Extracted data =>

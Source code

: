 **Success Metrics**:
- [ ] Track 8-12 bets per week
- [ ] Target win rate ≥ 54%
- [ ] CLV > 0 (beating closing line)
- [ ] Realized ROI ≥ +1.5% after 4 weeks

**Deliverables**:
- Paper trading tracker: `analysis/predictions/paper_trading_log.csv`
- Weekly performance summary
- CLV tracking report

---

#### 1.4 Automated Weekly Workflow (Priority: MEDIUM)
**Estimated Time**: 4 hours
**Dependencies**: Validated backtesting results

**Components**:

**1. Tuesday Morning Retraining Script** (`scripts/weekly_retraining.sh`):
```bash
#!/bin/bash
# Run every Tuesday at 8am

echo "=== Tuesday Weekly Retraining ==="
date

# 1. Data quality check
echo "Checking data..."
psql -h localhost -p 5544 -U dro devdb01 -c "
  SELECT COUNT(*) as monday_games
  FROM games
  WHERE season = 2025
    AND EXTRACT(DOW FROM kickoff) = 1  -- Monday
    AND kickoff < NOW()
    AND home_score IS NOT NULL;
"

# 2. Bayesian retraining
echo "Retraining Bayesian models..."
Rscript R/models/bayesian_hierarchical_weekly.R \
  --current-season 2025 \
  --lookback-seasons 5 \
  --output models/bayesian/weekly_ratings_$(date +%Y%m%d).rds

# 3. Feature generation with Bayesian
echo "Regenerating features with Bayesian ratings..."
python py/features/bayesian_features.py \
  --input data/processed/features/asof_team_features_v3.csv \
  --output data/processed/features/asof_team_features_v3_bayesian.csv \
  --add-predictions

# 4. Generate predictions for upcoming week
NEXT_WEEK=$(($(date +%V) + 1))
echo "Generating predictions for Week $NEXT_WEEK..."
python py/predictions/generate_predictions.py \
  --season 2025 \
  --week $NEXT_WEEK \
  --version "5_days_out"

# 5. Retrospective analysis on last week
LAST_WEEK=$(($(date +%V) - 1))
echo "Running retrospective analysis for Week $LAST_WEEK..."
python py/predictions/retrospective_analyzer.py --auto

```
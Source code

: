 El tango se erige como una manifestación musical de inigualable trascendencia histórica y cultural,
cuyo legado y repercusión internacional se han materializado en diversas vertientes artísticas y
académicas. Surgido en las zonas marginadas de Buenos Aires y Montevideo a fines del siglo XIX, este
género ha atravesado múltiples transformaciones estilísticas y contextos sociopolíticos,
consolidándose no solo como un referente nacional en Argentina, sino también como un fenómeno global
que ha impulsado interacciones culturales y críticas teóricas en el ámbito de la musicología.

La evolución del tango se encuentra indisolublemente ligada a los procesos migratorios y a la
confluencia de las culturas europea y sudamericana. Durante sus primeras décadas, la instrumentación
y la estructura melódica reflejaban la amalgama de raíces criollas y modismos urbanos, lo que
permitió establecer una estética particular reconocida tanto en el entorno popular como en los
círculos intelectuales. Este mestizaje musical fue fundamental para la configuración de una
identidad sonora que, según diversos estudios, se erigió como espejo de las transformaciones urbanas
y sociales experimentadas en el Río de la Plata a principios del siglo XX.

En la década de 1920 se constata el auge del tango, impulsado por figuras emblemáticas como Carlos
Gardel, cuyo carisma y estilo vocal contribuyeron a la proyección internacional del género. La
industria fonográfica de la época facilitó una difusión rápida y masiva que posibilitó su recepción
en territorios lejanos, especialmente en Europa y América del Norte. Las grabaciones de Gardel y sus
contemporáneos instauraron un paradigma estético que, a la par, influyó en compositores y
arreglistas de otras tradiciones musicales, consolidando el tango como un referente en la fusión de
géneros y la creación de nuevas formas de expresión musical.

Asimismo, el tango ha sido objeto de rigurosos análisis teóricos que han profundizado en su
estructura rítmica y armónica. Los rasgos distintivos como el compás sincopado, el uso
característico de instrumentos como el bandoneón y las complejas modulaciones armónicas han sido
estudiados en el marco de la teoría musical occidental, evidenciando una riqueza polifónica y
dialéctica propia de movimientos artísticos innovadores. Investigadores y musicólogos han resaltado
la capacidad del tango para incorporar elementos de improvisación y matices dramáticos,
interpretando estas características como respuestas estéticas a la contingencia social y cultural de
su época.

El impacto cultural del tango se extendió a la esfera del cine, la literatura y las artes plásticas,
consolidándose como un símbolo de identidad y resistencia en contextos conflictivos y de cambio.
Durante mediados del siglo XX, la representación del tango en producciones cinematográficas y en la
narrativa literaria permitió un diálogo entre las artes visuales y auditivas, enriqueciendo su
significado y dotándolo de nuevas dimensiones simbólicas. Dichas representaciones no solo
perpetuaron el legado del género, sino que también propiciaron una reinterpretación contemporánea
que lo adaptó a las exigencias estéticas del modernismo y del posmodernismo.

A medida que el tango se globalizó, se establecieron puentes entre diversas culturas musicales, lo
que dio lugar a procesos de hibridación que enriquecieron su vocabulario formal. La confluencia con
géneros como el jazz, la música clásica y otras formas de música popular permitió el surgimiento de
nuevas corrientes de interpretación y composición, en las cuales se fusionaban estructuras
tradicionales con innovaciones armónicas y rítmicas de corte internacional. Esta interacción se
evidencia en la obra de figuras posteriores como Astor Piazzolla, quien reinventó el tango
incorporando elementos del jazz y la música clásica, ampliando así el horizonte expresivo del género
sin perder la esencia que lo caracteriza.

What to work on => Your answer should be a single number: the count of lines in the listing that contain the word "armónicas".

Result for this exercise => 2